No one resented his outbursts.

'The last time someone wanted to build a mosque, you told the head of the rival group that it would create sectarian tension, and the plan was abandoned. But this time you don't seem bothered,' I said to him.

'Ah, but this time my great friend Mian is providing the moolah.'

'But, Uncle, if you are against something, you don't let it happen,' I persisted.

'What is in the news today?' he replied, ignoring me.

I started my daily ritual of reading from the Lahore Times.

'"General Zia says democracy is a sham; Pakistan's salvation lies in Islam alone. He also said that the reason he hanged former Prime Minister Bhutto was because Bhutto headed a corrupt, unIslamic government...."'

'Next story,' Uncle commanded.

'"The Lahore High Court has ordered release of Haji Usman who chopped off his sister's and her lover's heads when he found them in a compromising situation.

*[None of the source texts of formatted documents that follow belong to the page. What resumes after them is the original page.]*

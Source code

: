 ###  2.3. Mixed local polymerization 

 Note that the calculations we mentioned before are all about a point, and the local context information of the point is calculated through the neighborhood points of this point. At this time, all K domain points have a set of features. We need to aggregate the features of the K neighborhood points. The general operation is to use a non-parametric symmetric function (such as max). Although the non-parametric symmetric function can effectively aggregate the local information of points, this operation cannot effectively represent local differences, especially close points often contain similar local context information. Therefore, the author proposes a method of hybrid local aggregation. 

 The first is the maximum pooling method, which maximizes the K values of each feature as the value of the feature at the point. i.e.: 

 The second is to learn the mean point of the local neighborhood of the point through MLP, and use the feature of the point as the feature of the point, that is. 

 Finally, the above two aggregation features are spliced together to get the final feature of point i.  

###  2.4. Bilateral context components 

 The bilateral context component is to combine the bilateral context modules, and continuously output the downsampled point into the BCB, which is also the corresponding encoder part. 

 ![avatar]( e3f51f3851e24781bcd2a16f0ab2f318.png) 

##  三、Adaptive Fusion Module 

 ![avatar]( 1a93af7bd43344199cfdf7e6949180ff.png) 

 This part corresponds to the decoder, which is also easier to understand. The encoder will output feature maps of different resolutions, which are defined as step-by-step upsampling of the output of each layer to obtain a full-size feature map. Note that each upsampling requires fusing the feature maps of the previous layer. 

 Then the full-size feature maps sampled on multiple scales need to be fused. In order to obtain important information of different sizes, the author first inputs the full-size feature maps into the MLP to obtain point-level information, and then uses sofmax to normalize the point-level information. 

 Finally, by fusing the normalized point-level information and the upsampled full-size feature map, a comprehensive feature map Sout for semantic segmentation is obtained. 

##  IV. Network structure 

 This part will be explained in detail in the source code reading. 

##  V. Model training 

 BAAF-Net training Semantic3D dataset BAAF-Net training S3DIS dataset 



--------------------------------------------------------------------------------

The learned judge said that Usman did the right thing because no honorable brother could tolerate..."'

'Next!'

'"A man cheated his widowed mother-in-law out of all her wealth and then kicked her out of her own house. She is begging on the streets now. She has requested that the authorities..."'

'Next!'

'"An old lady claims her brother got her house transferred to his name through fraud...."'

'Why do you read me such stories every day? You have no shame. I will tell my sister that her son reads me offensive news every morning only to spite me.'

'But, Uncle, I don't make the news.'

'Stop barking, and start reading the international news.'

I never complained about Uncle Khizar's outbursts. Apart from being an invalid, he had been like a father to me. He brought me up when my real father passed away before my birth, kept me and my mother in his house, took charge of the vast properties my father owned, and engaged me to his only child, Niki.

I read him the international news, ignoring any item about Britain. He hated news about Britain, where he studied in his youth.

'"Nigerian Crooks Having Field Day in Southeast Asia,"' I read from the headline of a news feature, then went on to another. Uncle Khizar cut me short, 'Go back to the other one.'

'"Rich Southeast Asians have become the target of Nigerian crooks. These crooks write them letters on behalf of 'officials in very high government positions', offering commissions as high as 'a few million US dollars' if the latter allow them to transfer huge amounts of money to the Nigerians' accounts...."'

'That's enough for now,' Uncle interrupted. 'What animals human beings are! Well, nothing new about that.'

He lit a cigarette, took a few pulls, exhaled and began staring into space. I stood up to leave, but he stopped me.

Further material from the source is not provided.